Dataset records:
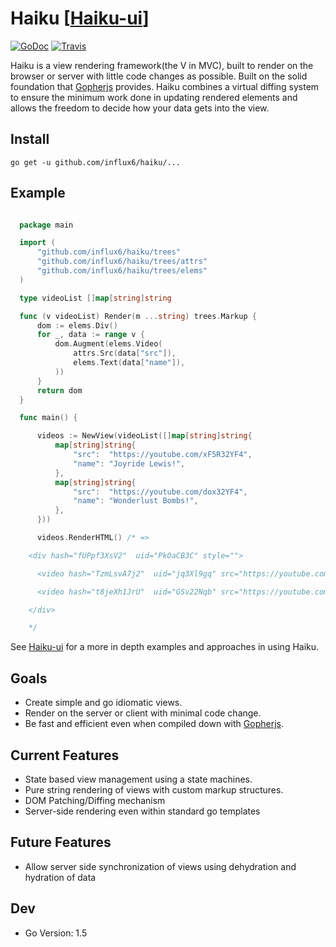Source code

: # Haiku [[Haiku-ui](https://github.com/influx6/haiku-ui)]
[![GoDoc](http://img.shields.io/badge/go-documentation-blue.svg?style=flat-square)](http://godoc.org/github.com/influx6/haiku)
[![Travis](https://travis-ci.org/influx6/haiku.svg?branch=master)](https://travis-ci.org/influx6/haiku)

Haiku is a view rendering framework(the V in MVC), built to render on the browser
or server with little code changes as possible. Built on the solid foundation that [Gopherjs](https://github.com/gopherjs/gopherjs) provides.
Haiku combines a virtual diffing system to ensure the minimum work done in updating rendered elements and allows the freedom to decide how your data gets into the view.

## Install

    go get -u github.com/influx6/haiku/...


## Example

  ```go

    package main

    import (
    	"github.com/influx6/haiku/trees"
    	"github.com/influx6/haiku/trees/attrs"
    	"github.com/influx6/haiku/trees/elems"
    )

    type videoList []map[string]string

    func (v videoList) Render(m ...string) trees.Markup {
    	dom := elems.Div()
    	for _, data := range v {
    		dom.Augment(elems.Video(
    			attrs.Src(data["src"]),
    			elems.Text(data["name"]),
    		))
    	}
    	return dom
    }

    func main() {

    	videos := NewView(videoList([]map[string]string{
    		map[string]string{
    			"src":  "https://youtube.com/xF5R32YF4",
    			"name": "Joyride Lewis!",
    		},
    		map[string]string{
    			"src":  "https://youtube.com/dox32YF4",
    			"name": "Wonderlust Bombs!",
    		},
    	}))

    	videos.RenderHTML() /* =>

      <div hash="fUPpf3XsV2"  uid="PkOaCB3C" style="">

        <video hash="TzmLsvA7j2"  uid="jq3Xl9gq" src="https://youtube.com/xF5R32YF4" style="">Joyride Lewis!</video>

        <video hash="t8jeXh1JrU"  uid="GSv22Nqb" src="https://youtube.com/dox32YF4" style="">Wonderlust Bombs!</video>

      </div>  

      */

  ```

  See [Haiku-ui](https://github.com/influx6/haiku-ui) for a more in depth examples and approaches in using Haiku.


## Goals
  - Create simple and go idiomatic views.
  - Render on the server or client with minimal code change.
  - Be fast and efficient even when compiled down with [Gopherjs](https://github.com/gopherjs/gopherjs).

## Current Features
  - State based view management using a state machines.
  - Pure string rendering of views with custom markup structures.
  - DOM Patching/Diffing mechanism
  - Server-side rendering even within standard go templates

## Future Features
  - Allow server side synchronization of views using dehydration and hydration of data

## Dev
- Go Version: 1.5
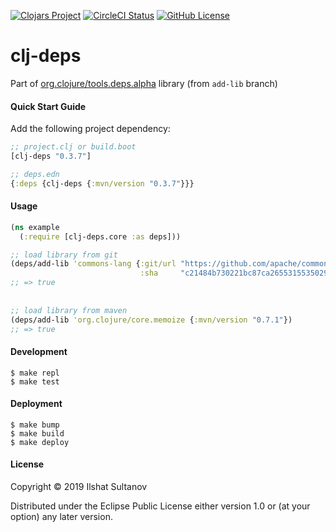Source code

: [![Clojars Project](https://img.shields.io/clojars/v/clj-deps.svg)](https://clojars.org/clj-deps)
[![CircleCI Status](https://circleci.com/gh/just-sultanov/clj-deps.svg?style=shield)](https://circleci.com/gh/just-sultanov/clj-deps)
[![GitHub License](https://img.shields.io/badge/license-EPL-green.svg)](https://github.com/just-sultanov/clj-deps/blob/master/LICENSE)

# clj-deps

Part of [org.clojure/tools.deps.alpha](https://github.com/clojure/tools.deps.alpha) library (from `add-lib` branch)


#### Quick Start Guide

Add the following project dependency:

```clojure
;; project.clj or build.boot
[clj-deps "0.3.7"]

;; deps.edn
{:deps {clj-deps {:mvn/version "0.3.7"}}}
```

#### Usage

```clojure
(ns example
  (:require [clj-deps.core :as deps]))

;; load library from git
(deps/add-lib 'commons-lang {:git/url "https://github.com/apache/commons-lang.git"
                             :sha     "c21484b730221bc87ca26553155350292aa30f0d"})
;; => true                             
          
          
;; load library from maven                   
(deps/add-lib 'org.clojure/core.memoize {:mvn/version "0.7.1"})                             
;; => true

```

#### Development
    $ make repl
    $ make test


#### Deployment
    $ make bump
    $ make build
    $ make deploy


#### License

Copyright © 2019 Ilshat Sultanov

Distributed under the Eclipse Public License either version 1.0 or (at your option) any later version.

### Exercise
Please keep every line of the data the same when you reproduce it, and keep every picture out.

### Reply
Source code

: # Haiku [[Haiku-ui](https://github.com/influx6/haiku-ui)]
[![GoDoc](http://img.shields.io/badge/go-documentation-blue.svg?style=flat-square)](http://godoc.org/github.com/influx6/haiku)
[![Travis](https://travis-ci.org/influx6/haiku.svg?branch=master)](https://travis-ci.org/influx6/haiku)

Haiku is a view rendering framework(the V in MVC), built to render on the browser
or server with little code changes as possible. Built on the solid foundation that [Gopherjs](https://github.com/gopherjs/gopherjs) provides.
Haiku combines a virtual diffing system to ensure the minimum work done in updating rendered elements and allows the freedom to decide how your data gets into the view.

## Install

    go get -u github.com/influx6/haiku/...


## Example

  ```go

    package main

    import (
    	"github.com/influx6/haiku/trees"
    	"github.com/influx6/haiku/trees/attrs"
    	"github.com/influx6/haiku/trees/elems"
    )

    type videoList []map[string]string

    func (v videoList) Render(m ...string) trees.Markup {
    	dom := elems.Div()
    	for _, data := range v {
    		dom.Augment(elems.Video(
    			attrs.Src(data["src"]),
    			elems.Text(data["name"]),
    		))
    	}
    	return dom
    }

    func main() {

    	videos := NewView(videoList([]map[string]string{
    		map[string]string{
    			"src":  "https://youtube.com/xF5R32YF4",
    			"name": "Joyride Lewis!",
    		},
    		map[string]string{
    			"src":  "https://youtube.com/dox32YF4",
    			"name": "Wonderlust Bombs!",
    		},
    	}))

    	videos.RenderHTML() /* =>

      <div hash="fUPpf3XsV2"  uid="PkOaCB3C" style="">

        <video hash="TzmLsvA7j2"  uid="jq3Xl9gq" src="https://youtube.com/xF5R32YF4" style="">Joyride Lewis!</video>

        <video hash="t8jeXh1JrU"  uid="GSv22Nqb" src="https://youtube.com/dox32YF4" style="">Wonderlust Bombs!</video>

      </div>  

      */

  ```

  See [Haiku-ui](https://github.com/influx6/haiku-ui) for a more in depth examples and approaches in using Haiku.


## Goals
  - Create simple and go idiomatic views.
  - Render on the server or client with minimal code change.
  - Be fast and efficient even when compiled down with [Gopherjs](https://github.com/gopherjs/gopherjs).

## Current Features
  - State based view management using a state machines.
  - Pure string rendering of views with custom markup structures.
  - DOM Patching/Diffing mechanism
  - Server-side rendering even within standard go templates

## Future Features
  - Allow server side synchronization of views using dehydration and hydration of data

## Dev
- Go Version: 1.5
Source code

: [![Clojars Project](https://img.shields.io/clojars/v/clj-deps.svg)](https://clojars.org/clj-deps)
[![CircleCI Status](https://circleci.com/gh/just-sultanov/clj-deps.svg?style=shield)](https://circleci.com/gh/just-sultanov/clj-deps)
[![GitHub License](https://img.shields.io/badge/license-EPL-green.svg)](https://github.com/just-sultanov/clj-deps/blob/master/LICENSE)

# clj-deps

Part of [org.clojure/tools.deps.alpha](https://github.com/clojure/tools.deps.alpha) library (from `add-lib` branch)


#### Quick Start Guide

Add the following project dependency:

```clojure
;; project.clj or build.boot
[clj-deps "0.3.7"]

;; deps.edn
{:deps {clj-deps {:mvn/version "0.3.7"}}}
```

#### Usage

```clojure
(ns example
  (:require [clj-deps.core :as deps]))

;; load library from git
(deps/add-lib 'commons-lang {:git/url "https://github.com/apache/commons-lang.git"
                             :sha     "c21484b730221bc87ca26553155350292aa30f0d"})
;; => true                             
          
          
;; load library from maven                   
(deps/add-lib 'org.clojure/core.memoize {:mvn/version "0.7.1"})                             
;; => true

```

#### Development
    $ make repl
    $ make test


#### Deployment
    $ make bump
    $ make build
    $ make deploy


#### License

Copyright © 2019 Ilshat Sultanov

Distributed under the Eclipse Public License either version 1.0 or (at your option) any later version.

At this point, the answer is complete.